**** GIVEN RECORDS ****

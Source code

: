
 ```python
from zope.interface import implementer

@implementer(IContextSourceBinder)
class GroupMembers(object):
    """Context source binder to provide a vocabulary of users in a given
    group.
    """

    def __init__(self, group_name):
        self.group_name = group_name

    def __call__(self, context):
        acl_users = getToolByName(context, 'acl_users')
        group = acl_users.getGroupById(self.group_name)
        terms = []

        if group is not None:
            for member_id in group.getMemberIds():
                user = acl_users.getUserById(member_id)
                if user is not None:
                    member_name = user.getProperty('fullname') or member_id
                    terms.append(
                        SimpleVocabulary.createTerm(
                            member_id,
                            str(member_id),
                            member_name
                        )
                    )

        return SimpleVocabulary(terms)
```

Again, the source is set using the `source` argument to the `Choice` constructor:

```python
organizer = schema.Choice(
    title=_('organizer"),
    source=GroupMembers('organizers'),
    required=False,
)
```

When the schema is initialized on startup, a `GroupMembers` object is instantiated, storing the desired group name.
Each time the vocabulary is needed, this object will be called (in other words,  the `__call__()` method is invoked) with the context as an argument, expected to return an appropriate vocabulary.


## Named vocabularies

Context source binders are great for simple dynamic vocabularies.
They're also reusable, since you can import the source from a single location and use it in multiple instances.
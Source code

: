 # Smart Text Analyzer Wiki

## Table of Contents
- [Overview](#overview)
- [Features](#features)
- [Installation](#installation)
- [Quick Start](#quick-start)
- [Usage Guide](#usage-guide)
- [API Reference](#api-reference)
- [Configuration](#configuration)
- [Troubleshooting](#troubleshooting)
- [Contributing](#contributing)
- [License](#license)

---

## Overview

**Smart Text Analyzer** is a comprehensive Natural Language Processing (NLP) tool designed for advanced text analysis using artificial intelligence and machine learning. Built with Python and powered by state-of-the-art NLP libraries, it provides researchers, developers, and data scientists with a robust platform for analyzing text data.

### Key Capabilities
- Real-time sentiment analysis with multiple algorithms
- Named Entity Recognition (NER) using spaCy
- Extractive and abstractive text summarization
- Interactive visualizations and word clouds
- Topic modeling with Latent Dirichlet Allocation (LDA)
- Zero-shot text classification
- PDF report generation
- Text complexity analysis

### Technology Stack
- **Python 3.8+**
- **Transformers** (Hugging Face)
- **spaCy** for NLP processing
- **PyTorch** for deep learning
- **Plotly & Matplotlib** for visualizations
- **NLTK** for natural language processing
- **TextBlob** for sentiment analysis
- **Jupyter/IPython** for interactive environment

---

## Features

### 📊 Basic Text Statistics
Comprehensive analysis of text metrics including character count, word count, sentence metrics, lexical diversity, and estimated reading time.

****

WHAT IS EXPECTED: If a line in the data above holds the string "learning", copy it.

ANSWER TO THIS TASK:
**Smart Text Analyzer** is a comprehensive Natural Language Processing (NLP) tool designed for advanced text analysis using artificial intelligence and machine learning. Built with Python and powered by state-of-the-art NLP libraries, it provides researchers, developers, and data scientists with a robust platform for analyzing text data.
- **PyTorch** for deep learning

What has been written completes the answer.